Kavonnie’s family is just one of the nearly 500,000 low and moderate-income households in our region that face these hardships daily. She is part of the ALICE (Asset Limited, Income Constrained, Employed) population which represents an estimated 1.3 million adults and children in the National Capital Area that earn more than the Federal Poverty Level ($26,500 annually for a family of four) but less than the basic cost of living for the county/state in which they live. Kavonnie’s struggles with making difficult decisions each day to ensure her family has basic necessities.
In Virginia alone, 28% of households below the ALICE Threshold* are rent burdened, which means they spend 30% or more of their income on rent. Another 43% of households below the ALICE Threshold are severe rent burdened, which means they spend 50% or more of their income on rent.
Kavonnie and many of our ALICE neighbors may be unaware of the resources available to them to help alleviate some of these financial burdens. United Way of the NCA works diligently to ensure that all community members, especially the ALICE population, have equitable access to and distribution of health, education, and economic opportunity resources.
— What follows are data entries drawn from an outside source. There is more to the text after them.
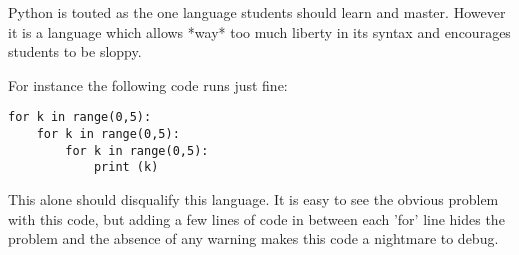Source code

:
Python is touted as the one language students should learn and master. However it is a language which allows *way* too much liberty in its syntax and encourages students to be sloppy. 

For instance the following code runs just fine:

\begin{lstlisting}
for k in range(0,5): 
    for k in range(0,5):
        for k in range(0,5):
            print (k)
\end{lstlisting}

This alone should disqualify this language. It is easy to see the obvious problem with this code, but adding a few lines of code in between each 'for' line hides the problem and the absence of any warning makes this code a nightmare to debug.


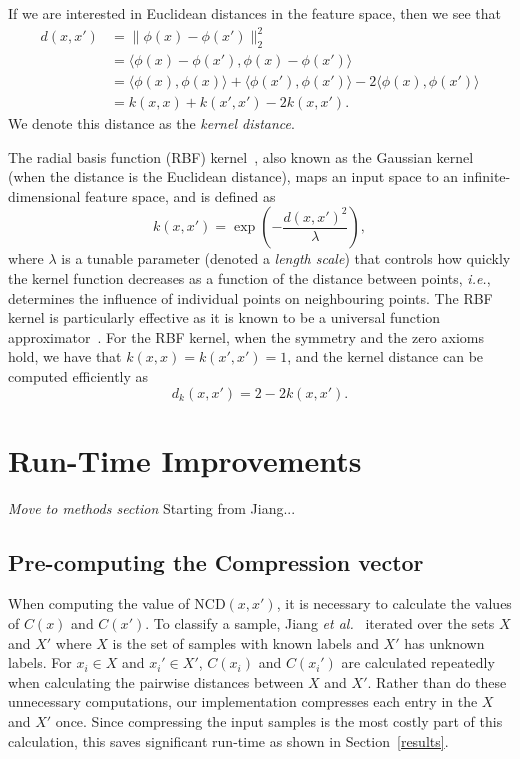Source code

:\documentclass[preprint,12pt]{article}
\newcommand{\cm}[1]{\textit{{\color{blue}#1}}}
\begin{document}
If we are interested in Euclidean distances in the feature space, then we see that
\begin{align*}
    d(x,x')
        &= \| \phi(x) - \phi(x') \|_2^2 \\ 
        &= \langle\phi(x) - \phi(x'), \phi(x) - \phi(x') \rangle \\
        &= \langle \phi(x), \phi(x) \rangle + \langle \phi(x'), \phi(x') \rangle - 2\langle \phi(x), \phi(x') \rangle \\
        &= k(x, x) + k(x', x') - 2k(x, x').
\end{align*}
We denote this distance as the \textit{kernel distance}.

\label{rbf_kernel}

The radial basis function (RBF) kernel~\cite{kernels}, also known as the Gaussian kernel (when the distance is the Euclidean distance), maps an input space to an infinite-dimensional feature space, and is defined as
$$
    k(x, x') = \exp\left(-\frac{d(x, x')^2}{\lambda}\right),
$$
where $\lambda$ is a tunable parameter (denoted a \textit{length scale}) that controls how quickly the kernel function decreases as a function of the distance between points, \textit{i.e.}, determines the influence of individual points on neighbouring points.
The RBF kernel is particularly effective as it is known to be a universal function approximator~\cite{}.
For the RBF kernel, when the symmetry and the zero axioms hold, we have that $k(x,x) = k(x',x') = 1$, and the kernel distance can be computed efficiently as
$$
    d_k(x, x') = 2 - 2 k(x, x').
$$



\section{Run-Time Improvements}
\cm{Move to methods section}
\label{improvements}
Starting from Jiang...



\subsection{Pre-computing the Compression vector}
\label{pre_compute_compression}

When computing the value of NCD$(x,x')$, it is necessary to calculate the values of $C(x)$ and $C(x')$. 
To classify a sample, Jiang \textit{et al.}~\cite{jiang2022less} iterated over the sets $X$ and $X'$ where $X$ is the set of samples with known labels and $X'$ has unknown labels. 
For $x_i \in X$ and $x_i' \in X'$, $C(x_i)$ and $C(x_i')$ are calculated repeatedly when calculating the pairwise distances between $X$ and $X'$.
Rather than do these unnecessary computations, our implementation compresses each entry in the $X$ and $X'$ once. 
Since compressing the input samples is the most costly part of this calculation, this saves significant run-time as shown in Section~\ref{results}.
\end{document}
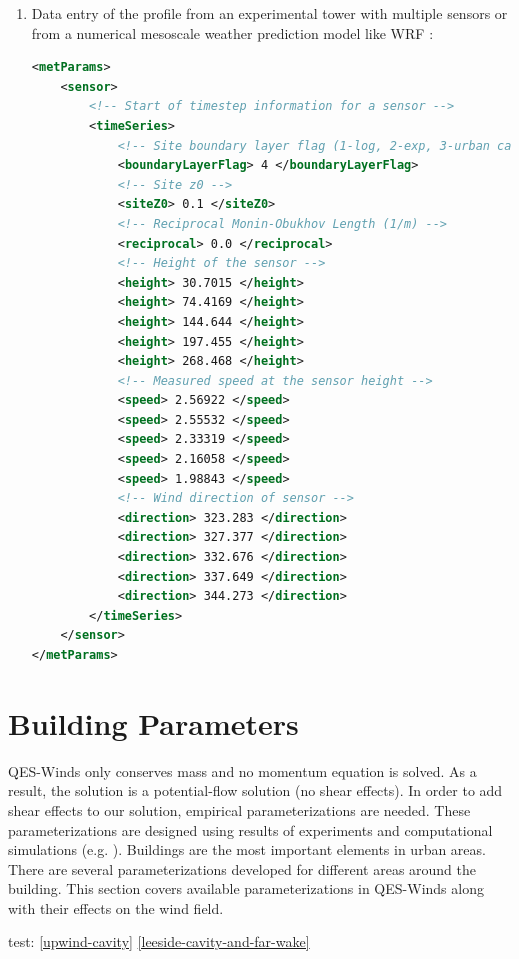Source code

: \begin{enumerate}
\item Data entry of the profile from an experimental tower with multiple sensors or from a numerical mesoscale weather prediction model like WRF \cite{powers2017weather}:

\begin{lstlisting}[language=XML]
<metParams>
	<sensor>
		<!-- Start of timestep information for a sensor -->
		<timeSeries>						
			<!-- Site boundary layer flag (1-log, 2-exp, 3-urban canopy, 4-data entry) -->    
			<boundaryLayerFlag> 4 </boundaryLayerFlag>
			<!-- Site z0 -->
			<siteZ0> 0.1 </siteZ0>
			<!-- Reciprocal Monin-Obukhov Length (1/m) --> 									
			<reciprocal> 0.0 </reciprocal>
			<!-- Height of the sensor -->
			<height> 30.7015 </height>
			<height> 74.4169 </height>
			<height> 144.644 </height>
			<height> 197.455 </height>
			<height> 268.468 </height>
			<!-- Measured speed at the sensor height -->
			<speed> 2.56922 </speed> 							
			<speed> 2.55532 </speed>
			<speed> 2.33319 </speed>
			<speed> 2.16058 </speed>
			<speed> 1.98843 </speed>
			<!-- Wind direction of sensor -->
			<direction> 323.283 </direction> 					
			<direction> 327.377 </direction>
			<direction> 332.676 </direction>
			<direction> 337.649 </direction>
			<direction> 344.273 </direction>
		</timeSeries>
	</sensor>
</metParams>
\end{lstlisting}

\end{enumerate}

\section{Building Parameters}

QES-Winds only conserves mass and no momentum equation is solved. As a result, the solution is a potential-flow solution (no shear effects). In order to add shear effects to our solution, empirical parameterizations are needed. These parameterizations are designed using results of experiments and computational simulations (e.g. \cite{singh2008evaluation,brown2013quic}). Buildings are the most important elements in urban areas. There are several parameterizations developed for different areas around the building. This section covers available parameterizations in QES-Winds along with their effects on the wind field.

test: \autoref{upwind-cavity} \autoref{leeside-cavity-and-far-wake}

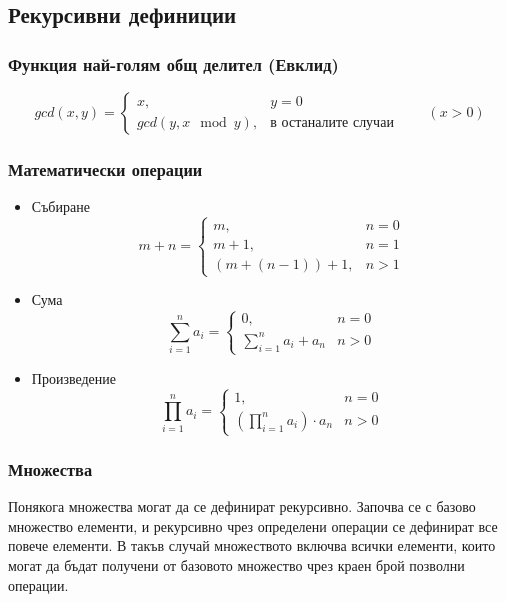 \documentclass[fleqn, 12pt]{article}
\theoremstyle{definition}
\begin{document}
\subsection{Рекурсивни дефиниции}

\subsubsection{Функция най-голям общ делител (Евклид)}
$$gcd(x,y) = 
\begin{cases} 
x, & y=0 \\ 
gcd(y, x \mod y), & \text{в останалите случаи}
\end{cases} \qquad (x > 0)$$

\subsubsection{Математически операции}
\begin{itemize} 
\item Събиране 
$$m + n = 
\begin{cases} 
m, & n=0 \\ 
m+1, & n = 1 \\
 (m + (n-1))+1, & n>1 
\end{cases}
$$
\item Сума 
$$
\sum_{i=1} ^n a_i = 
\begin{cases} 
0, & n = 0 \\
\sum_{i=1} ^{n} a_i + a_n & n>0  
\end{cases}
$$
\item Произведение 
$$
\prod _{i=1} ^n a_i = 
\begin{cases} 
1, & n = 0 \\
\left ( \prod_{i=1} ^{n} a_i \right) \cdot a_n & n>0  
\end{cases}
$$
\end{itemize}

\subsubsection{Множества} 
Понякога множества могат да се дефинират рекурсивно. Започва се с базово множество елементи, и рекурсивно чрез определени операции се дефинират все повече елементи. В такъв случай множеството включва всички елементи, които могат да бъдат получени от базовото множество чрез краен брой позволни операции.

\newpage
\end{document}
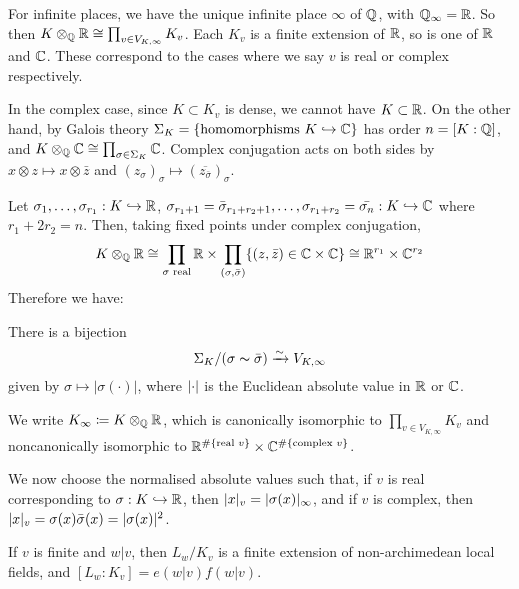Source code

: \documentclass[10pt,a4paper]{article}
\begin{document}
For infinite places, we have the unique infinite place $\infty$ of $\mathbb{Q}$, with $\mathbb{Q}_\infty = \mathbb{R}$. So then $K \otimes_{\mathbb{Q}} \mathbb{R} \cong \prod_{v \in V_{K,\infty}} K_v$. Each $K_v$ is a finite extension of $\mathbb{R}$, so is one of $\mathbb{R}$ and $\mathbb{C}$. These correspond to the cases where we say $v$ is real or complex respectively.

In the complex case, since $K \subset K_v$ is dense, we cannot have $K \subset \mathbb{R}$. On the other hand, by Galois theory $\Sigma_K = \{\text{homomorphisms }K \hookrightarrow \mathbb{C}\}$ has order $n = [K:\mathbb{Q}]$, and $K \otimes_{\mathbb{Q}} \mathbb{C} \cong \prod_{\sigma \in \Sigma_K} \mathbb{C}$. Complex conjugation acts on both sides by $x \otimes z \mapsto x \otimes \bar{z}$ and $(z_\sigma)_\sigma \mapsto (\overline{z_{\bar{\sigma}}})_\sigma$.

Let $\sigma_1, \ldots, \sigma_{r_1} : K \hookrightarrow \mathbb{R}$, $\sigma_{r_1+1} = \bar{\sigma}_{r_1+r_2+1}, \ldots, \sigma_{r_1+r_2} = \bar{\sigma_n} : K \hookrightarrow \mathbb{C}$ where $r_1+2r_2 = n$. Then, taking fixed points under complex conjugation,
\[K \otimes_{\mathbb{Q}} \mathbb{R} \cong \prod_{\sigma \text{ real}} \mathbb{R} \times \prod_{(\sigma, \bar{\sigma})} \{(z,\bar{z}) \in \mathbb{C} \times \mathbb{C}\} \cong \mathbb{R}^{r_1}\times \mathbb{C}^{r_2}\]
Therefore we have:
\begin{theorem}
  There is a bijection
  \[\Sigma_K / (\sigma \thicksim \bar{\sigma}) \xrightarrow{\sim} V_{K,\infty}\]
  given by $\sigma \mapsto |\sigma(\cdot)|$, where $\lvert\cdot\rvert$ is the Euclidean absolute value in $\mathbb{R}$ or $\mathbb{C}$.
\end{theorem}
We write $K_\infty \coloneqq K \otimes_{\mathbb{Q}} \mathbb{R}$, which is canonically isomorphic to $\prod_{v \in V_{K, \infty}} K_v$ and noncanonically isomorphic to $\mathbb{R}^{\#\{\text{real }v\}}\times \mathbb{C}^{\#\{\text{complex }v\}}$.

We now choose the normalised absolute values such that, if $v$ is real corresponding to $\sigma:K \hookrightarrow \mathbb{R}$, then $\lvert x\rvert_v = \lvert\sigma(x)\rvert_\infty$, and if $v$ is complex, then $\lvert x\rvert_v = \sigma(x)\bar{\sigma}(x) = |\sigma(x)|^2$.

If $v$ is finite and $w|v$, then $L_w/K_v$ is a finite extension of non-archimedean local fields, and $[L_w:K_v] = e(w|v)f(w|v)$.
\end{document}
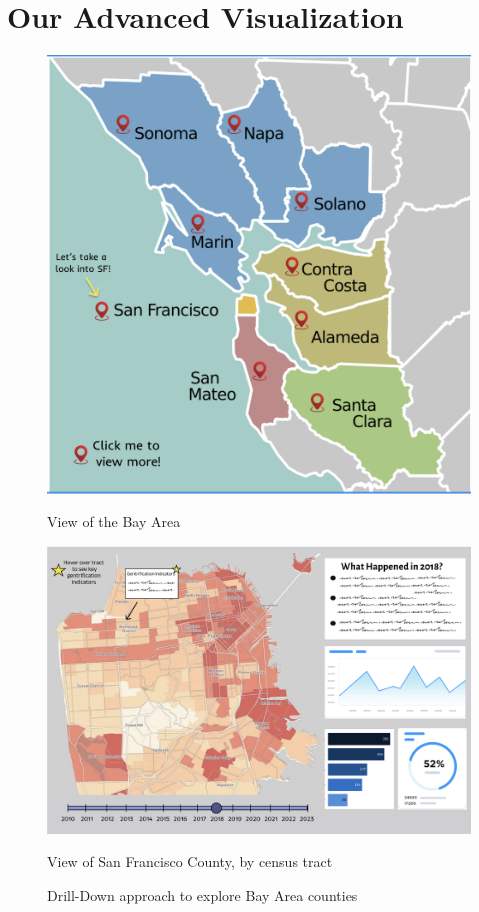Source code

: \documentclass{article}
\begin{document}
\section{Our Advanced Visualization}

\graphicspath{{../imgs/}}

\begin{figure}[h!]
    \centering
    \begin{minipage}{0.48\textwidth}
        \centering
        \includegraphics[width=\linewidth]{fig1.png}
        \caption{View of the Bay Area}
        \label{fig:first}
    \end{minipage}\hfill 
    \begin{minipage}{0.48\textwidth}
        \centering
        \includegraphics[width=\linewidth]{fig2.png}
        \caption{View of San Francisco County, by census tract}
        \label{fig:second}
    \end{minipage}
    \caption{Drill-Down approach to explore Bay Area counties}
    \label{fig:combined}
\end{figure}
\end{document}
We were not only inspired by Kavonnie’s strength and perseverance, but her selflessness towards others in her community that may be facing similar challenges. Her love for children and desire to see others get the help they need, pushes her to be an advocate for ALICE members across the region.
*A family of four in the National Capital Area would need to make a combined income of $101,281 annually ($8,440 monthly) to be above the ALICE Threshold.